Thread: unicode match normal forms

unicode match normal forms

From
hamann.w@t-online.de
Date:
Hi,

in unicode letter ä exists in two versions - linux and windows use a composite whereas macos prefers
the decomposed form. Is there any way to make a semi-exact match that accepts both variants?
This question  is not about fulltext but about matching filenames across a network - I wish to avoid two
equally-looking
filenames.

Regards
Wolfgang






Re: unicode match normal forms

From
Gianni Ceccarelli
Date:
On 17 May 2021 13:27:40 -0000
hamann.w@t-online.de wrote:
> in unicode letter ä exists in two versions - linux and windows use a
> composite whereas macos prefers the decomposed form. Is there any way
> to make a semi-exact match that accepts both variants?

You should probably normalise the strings in whatever application code
handles the inserting. NFC is the "usually sensible" normal form to
use.

If you can't change the application code, you may use a trigger and
apply the `normalize(text[,form])→text` function to the values

https://www.postgresql.org/docs/13/functions-string.html#id-1.5.8.10.5.2.2.7.1.1.2

something vaguely like (totally untested!)::

  create function normalize_filename() returns trigger as $$
  begin
    new.filename := normalize(new.filename);
    return new;
  end;
  $$ language plpgsql;

  create trigger normalize_filename
  before insert or update
  on that_table
  for each row
  execute function normalize_filename();

--
    Dakkar - <Mobilis in mobile>
    GPG public key fingerprint = A071 E618 DD2C 5901 9574
                                 6FE2 40EA 9883 7519 3F88
                        key id = 0x75193F88




Re: unicode match normal forms

From
Matthias Apitz
Date:
El día lunes, mayo 17, 2021 a las 01:27:40p. m. -0000, hamann.w@t-online.de escribió:

> Hi,
> 
> in unicode letter ä exists in two versions - linux and windows use a composite whereas macos prefers
> the decomposed form. Is there any way to make a semi-exact match that accepts both variants?
> This question  is not about fulltext but about matching filenames across a network - I wish to avoid two
equally-looking
> filenames.

There is only *one* codepoint for the German letter a Umlaut:
LATIN SMALL LETTER A WITH DIAERESI U+00E4

Said that, having such chars (non ASCII) in file names, I count as a bad
idea.

    matthias

-- 
Matthias Apitz, ✉ guru@unixarea.de, http://www.unixarea.de/ +49-176-38902045
Public GnuPG key: http://www.unixarea.de/key.pub
¡Con Cuba no te metas!  «»  Don't mess with Cuba!  «»  Leg Dich nicht mit Kuba an!
http://www.cubadebate.cu/noticias/2020/12/25/en-video-con-cuba-no-te-metas/



Re: unicode match normal forms

From
Gianni Ceccarelli
Date:
On 17 May 2021 13:27:40 -0000
hamann.w@t-online.de wrote:
> in unicode letter ä exists in two versions - linux and windows use a
> composite whereas macos prefers the decomposed form. Is there any
> way to make a semi-exact match that accepts both variants?

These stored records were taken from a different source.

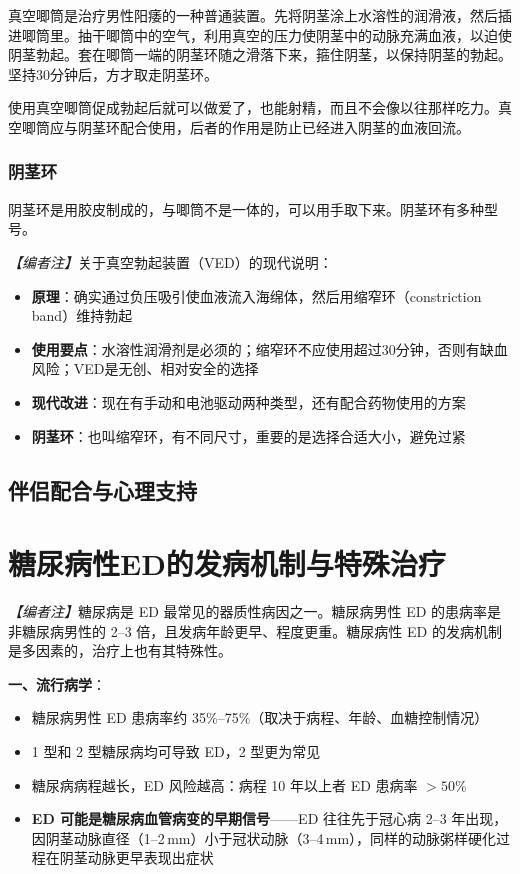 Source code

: 真空唧筒是治疗男性阳痿的一种普通装置。先将阴茎涂上水溶性的润滑液，然后插进唧筒里。抽干唧筒中的空气，利用真空的压力使阴茎中的动脉充满血液，以迫使阴茎勃起。套在唧筒一端的阴茎环随之滑落下来，箍住阴茎，以保持阴茎的勃起。坚持30分钟后，方才取走阴茎环。

使用真空唧筒促成勃起后就可以做爱了，也能射精，而且不会像以往那样吃力。真空唧筒应与阴茎环配合使用，后者的作用是防止已经进入阴茎的血液回流。

\subsubsection{阴茎环}

阴茎环是用胶皮制成的，与唧筒不是一体的，可以用手取下来。阴茎环有多种型号。

\noindent\textit{【编者注】}关于真空勃起装置（VED）的现代说明：
\begin{itemize}
	\item \textbf{原理}：确实通过负压吸引使血液流入海绵体，然后用缩窄环（constriction band）维持勃起
	\item \textbf{使用要点}：水溶性润滑剂是必须的；缩窄环不应使用超过30分钟，否则有缺血风险；VED是无创、相对安全的选择
	\item \textbf{现代改进}：现在有手动和电池驱动两种类型，还有配合药物使用的方案
	\item \textbf{阴茎环}：也叫缩窄环，有不同尺寸，重要的是选择合适大小，避免过紧
\end{itemize}
\subsection{伴侣配合与心理支持}

\section{糖尿病性ED的发病机制与特殊治疗}
\label{sec:diabetic_ed}

\noindent\textit{【编者注】}糖尿病是 ED 最常见的器质性病因之一。糖尿病男性 ED 的患病率是非糖尿病男性的 2--3 倍，且发病年龄更早、程度更重。糖尿病性 ED 的发病机制是多因素的，治疗上也有其特殊性。

\vspace{0.5em}
\noindent\textbf{一、流行病学}：

\begin{itemize}[leftmargin=2cm]
	\item 糖尿病男性 ED 患病率约 35\%--75\%（取决于病程、年龄、血糖控制情况）
	\item 1 型和 2 型糖尿病均可导致 ED，2 型更为常见
	\item 糖尿病病程越长，ED 风险越高：病程 10 年以上者 ED 患病率 $>50\%$
	\item \textbf{ED 可能是糖尿病血管病变的早期信号}——ED 往往先于冠心病 2--3 年出现，因阴茎动脉直径（1--2\,mm）小于冠状动脉（3--4\,mm），同样的动脉粥样硬化过程在阴茎动脉更早表现出症状
\end{itemize}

Actually, re-reading your request, you want to *find* both forms?

In which case, a function index may be more useful::

  create index filename_unique_normalized
  on that_table(normalize(filename));

then you can search::

  select *
  from that_table
  where normalize(filename)=?

If you want to make sure that no two rows contain "equally-looking"
filenames, you can use a unique index::

  create unique index filename_unique_normalized
  on that_table(normalize(filename));

(while we're on the topic of "equally-looking" characters, you may
want to look at https://en.wikipedia.org/wiki/Homoglyph and
https://www.unicode.org/reports/tr36/ )

--
    Dakkar - <Mobilis in mobile>
    GPG public key fingerprint = A071 E618 DD2C 5901 9574
                                 6FE2 40EA 9883 7519 3F88
                        key id = 0x75193F88




Re: unicode match normal forms

From
Gianni Ceccarelli
Date:
On Mon, 17 May 2021 15:45:00 +0200
Matthias Apitz <guru@unixarea.de> wrote:
> There is only *one* codepoint for the German letter a Umlaut:
> LATIN SMALL LETTER A WITH DIAERESI U+00E4

True. On the other hand, the sequence:

* U+0061 LATIN SMALL LETTER A
* U+0308 COMBINING DIAERESIS

will render exactly the same glyph. The two forms are closely related:
U+00E4 is in NFC (normalization form canonical composition), U+0061
U+0308 is in NFD (normalization form canonical decomposition).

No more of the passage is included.